Según los científicos era ésta la suma necesaria para que el mundo
no sufriera la privación del aire y el hambre que los estaba cercando. Con el
banquete celebraban pues el acontecimiento más importante del año. De no ser
por esa catástrofe, el mundo habría incurrido en otra catástrofe peor; la
ejecución del proyecto del doctor Chiksa de disminuir la estatura de los
hombres por un proceso parecido al de los arbolitos japoneses, pero sin
mantener las proporciones adecuadas. No menos de tres generaciones llevaría el
cumplimiento del plan si a toda costa mantenían las proporciones. De ese modo
cruel, pero eficaz, el costo de la vida se reduciría a la cuarta o quinta
parte, pero no resolvería del todo el problema vigente, que alarmaba al mundo.

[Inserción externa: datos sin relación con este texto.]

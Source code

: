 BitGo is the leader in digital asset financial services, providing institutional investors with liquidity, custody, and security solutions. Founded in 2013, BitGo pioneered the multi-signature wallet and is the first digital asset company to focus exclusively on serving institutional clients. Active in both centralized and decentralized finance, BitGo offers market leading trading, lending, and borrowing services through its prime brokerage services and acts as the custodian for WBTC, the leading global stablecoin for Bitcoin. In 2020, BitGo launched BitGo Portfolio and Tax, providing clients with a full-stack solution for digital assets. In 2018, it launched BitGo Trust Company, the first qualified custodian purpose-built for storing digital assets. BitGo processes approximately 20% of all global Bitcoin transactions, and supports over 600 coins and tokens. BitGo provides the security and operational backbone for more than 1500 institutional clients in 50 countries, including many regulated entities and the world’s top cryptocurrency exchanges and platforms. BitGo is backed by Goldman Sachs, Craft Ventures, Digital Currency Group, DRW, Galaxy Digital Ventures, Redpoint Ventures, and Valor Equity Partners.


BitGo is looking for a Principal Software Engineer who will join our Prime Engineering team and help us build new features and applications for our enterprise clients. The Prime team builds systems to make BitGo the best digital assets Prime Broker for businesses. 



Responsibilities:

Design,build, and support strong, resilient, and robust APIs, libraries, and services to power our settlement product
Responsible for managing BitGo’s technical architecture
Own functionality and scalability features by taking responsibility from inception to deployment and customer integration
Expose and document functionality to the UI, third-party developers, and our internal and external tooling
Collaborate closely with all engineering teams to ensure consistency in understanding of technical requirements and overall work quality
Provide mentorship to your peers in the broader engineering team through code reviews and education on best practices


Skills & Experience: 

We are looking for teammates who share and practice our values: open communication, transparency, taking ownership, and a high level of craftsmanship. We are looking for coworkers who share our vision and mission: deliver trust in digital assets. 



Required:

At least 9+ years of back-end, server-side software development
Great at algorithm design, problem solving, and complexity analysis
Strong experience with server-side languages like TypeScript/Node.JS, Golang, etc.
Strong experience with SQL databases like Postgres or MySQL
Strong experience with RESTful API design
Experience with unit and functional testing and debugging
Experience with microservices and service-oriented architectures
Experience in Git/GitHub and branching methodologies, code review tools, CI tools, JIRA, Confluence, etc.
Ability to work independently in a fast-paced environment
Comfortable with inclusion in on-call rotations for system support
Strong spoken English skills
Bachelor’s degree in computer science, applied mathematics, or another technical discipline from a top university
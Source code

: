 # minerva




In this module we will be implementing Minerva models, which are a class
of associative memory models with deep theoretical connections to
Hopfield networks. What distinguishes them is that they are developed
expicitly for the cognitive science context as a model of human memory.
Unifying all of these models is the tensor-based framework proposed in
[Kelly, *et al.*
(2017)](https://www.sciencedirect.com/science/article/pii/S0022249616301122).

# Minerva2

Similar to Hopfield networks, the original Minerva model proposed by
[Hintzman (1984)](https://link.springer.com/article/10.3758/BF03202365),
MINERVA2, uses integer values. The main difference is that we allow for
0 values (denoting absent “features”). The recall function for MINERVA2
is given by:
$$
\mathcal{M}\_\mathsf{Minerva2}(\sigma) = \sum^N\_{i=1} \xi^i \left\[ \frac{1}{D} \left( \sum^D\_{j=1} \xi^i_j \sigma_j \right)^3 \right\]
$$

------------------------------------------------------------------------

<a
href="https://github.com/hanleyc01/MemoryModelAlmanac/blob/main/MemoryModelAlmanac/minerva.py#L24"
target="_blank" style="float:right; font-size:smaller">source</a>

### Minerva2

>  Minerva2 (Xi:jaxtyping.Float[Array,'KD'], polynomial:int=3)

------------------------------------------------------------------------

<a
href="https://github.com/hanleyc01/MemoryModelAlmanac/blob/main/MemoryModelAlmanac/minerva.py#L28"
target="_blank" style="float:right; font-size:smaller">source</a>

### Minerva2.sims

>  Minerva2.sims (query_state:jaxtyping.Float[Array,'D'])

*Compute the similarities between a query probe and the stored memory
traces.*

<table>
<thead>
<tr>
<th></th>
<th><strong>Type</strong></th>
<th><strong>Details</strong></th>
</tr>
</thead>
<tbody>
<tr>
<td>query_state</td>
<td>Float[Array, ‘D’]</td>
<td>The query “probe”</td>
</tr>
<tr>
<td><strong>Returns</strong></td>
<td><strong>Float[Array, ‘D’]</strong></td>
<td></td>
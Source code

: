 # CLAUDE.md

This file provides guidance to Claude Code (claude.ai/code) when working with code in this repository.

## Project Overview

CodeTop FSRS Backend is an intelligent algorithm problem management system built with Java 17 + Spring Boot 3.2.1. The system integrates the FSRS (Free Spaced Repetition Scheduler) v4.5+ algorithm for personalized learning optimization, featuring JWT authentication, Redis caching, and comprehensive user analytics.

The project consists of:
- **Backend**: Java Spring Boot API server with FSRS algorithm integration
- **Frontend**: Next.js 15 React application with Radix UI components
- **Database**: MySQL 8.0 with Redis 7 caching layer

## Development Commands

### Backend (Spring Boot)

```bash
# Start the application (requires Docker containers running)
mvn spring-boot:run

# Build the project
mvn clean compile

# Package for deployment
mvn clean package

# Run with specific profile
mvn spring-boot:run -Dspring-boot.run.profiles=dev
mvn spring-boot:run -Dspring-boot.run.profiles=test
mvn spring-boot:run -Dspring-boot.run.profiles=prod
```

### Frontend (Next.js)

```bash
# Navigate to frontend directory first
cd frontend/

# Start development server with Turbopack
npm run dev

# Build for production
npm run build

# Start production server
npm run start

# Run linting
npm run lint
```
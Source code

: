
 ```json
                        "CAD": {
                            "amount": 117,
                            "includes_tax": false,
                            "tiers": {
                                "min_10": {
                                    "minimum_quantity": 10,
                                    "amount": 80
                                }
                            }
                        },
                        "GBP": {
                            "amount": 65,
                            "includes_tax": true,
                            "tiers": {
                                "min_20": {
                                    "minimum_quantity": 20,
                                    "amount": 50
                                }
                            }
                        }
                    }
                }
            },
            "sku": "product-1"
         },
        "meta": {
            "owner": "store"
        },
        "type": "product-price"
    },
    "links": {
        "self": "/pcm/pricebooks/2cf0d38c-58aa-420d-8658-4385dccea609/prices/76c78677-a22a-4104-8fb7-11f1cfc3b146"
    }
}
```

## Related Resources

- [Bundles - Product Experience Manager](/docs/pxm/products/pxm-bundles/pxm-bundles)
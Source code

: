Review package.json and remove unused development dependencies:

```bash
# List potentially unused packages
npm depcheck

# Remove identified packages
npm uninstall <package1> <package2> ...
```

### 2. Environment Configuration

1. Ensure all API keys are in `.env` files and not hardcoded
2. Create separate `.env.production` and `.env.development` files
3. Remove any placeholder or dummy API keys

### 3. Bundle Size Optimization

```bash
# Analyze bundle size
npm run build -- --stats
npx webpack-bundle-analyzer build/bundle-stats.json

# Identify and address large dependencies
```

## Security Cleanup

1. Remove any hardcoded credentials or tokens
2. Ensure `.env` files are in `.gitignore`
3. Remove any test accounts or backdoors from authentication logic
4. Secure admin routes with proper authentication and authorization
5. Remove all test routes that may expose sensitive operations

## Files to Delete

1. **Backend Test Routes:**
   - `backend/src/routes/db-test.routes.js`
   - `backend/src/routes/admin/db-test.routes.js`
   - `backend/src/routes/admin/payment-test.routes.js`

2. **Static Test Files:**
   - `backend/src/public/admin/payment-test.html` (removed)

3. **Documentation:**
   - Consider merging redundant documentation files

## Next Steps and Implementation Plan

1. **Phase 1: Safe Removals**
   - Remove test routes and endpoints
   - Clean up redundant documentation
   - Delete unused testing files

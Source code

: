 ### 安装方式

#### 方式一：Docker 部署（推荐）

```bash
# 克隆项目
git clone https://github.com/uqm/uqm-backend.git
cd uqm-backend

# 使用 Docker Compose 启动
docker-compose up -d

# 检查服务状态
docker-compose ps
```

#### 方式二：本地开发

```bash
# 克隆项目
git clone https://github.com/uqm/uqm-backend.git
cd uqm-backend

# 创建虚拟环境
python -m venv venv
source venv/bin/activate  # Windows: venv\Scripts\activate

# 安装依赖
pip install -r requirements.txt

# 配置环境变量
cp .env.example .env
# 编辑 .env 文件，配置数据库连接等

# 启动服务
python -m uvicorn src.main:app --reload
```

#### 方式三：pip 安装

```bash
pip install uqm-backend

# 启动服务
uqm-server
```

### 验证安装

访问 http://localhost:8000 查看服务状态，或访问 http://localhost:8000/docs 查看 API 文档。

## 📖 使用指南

Después de la misa ritual, celebrada en un recinto cerrado, donde Élida tuvo la
primera claustrofobia de su vida por culpa de la máscara color café con leche, para
quedar bien con los negros y los blancos, la concurrencia pasó a la sala de
audiencias, donde los discursos le quitaban el aire. Después, los invitados
pasaron a los comedores. Un mundo se agolpaba en busca de asientos alrededor de
la enorme y giratoria mesa cuyo mecanismo no funcionaba bastante lentamente
para algunos glotones que querían repetir de cada plato (como si no hubiera
otros, y otros y otros más apetecibles). La verdad es que, una vez probado el
primer plato, el temor a que el próximo fuera más pesado hacía que la gente se
volviera a servir blandiendo las cucharas con avidez, ya que siempre servían lo
mejor primero y dejaban lo peor para los postres. ¿El tumulto de voces no
dejaba oír los discursos o Élida se sentía mal?. Una mujer sensible, siempre
duda de sus experiencias; Élida más que cualquiera. Su propia voz, tan
disonante en el silencio, en el tumulto le pareció armónica:
- En este día de
emociones y de esperanzas nos hemos reunido para llorar, deplorar y festejar la
desaparición de mil millones de habitantes de la Tierra. Sin duda la muerte es
resurrección para nosotros y esto es lo dramático del asunto. A partir de este
momento respiraremos mejor, nosotros, los desventurados que vivimos.
Élida,
sintiéndose más bonita, se ahogaba. Dijo dos o tres frases que, si alguien las
hubiera recogido, serían célebres, pero no la escucharon porque escuchaban al
ministro.-...podremos comer mejor -prosiguió el ministro. Élida sintió que se
le cerraba la garganta, con la última banana que comió-. Todos los adelantos de
nuestra civilización podrán aprovecharse al fin de cuentas -la rapidez con que
hablaba el ministro decreció. Sus ojos entrecerrados parecían dos
lagrimones. Alguien lo interrumpió bruscamente para decirle algo al oído y se
despabiló-. Por desgracia, ninguna alegría llega sola. Señores, estamos
cercados por una peste -hubo un zumbido de moscardón en la sala-. En las
calles se están muriendo centenares de personas por los efectos del agua
pútrida de los pantanos de las inundaciones. La peste la propagan los mosquitos
contra los cuales hemos luchado tanto, para extinguirlos y revitalizarlos. Esta
noticia que acabo de recibir, demuestra tal vez que nos hemos anticipado en la
organización de los agasajos para la cual trabajó tanto la señora Élida Fraisjus
como sus colaboradoras.
Los aplausos ahogaron las últimas palabras del ministro
y Élida alcanzo a oír su nombre. Se arrancó la máscara para que Dios le viera
la cara, la edad de su piel y el color, y para que uno de los mosquitos la
picara, pero se preguntó en los últimos momentos ¿por qué este afán por morir?.
Y su propia voz ronca le respondió: "Ya ves, la eternidad no es
distinta".
Silvina Ocampo (Argentina, 1903-1993).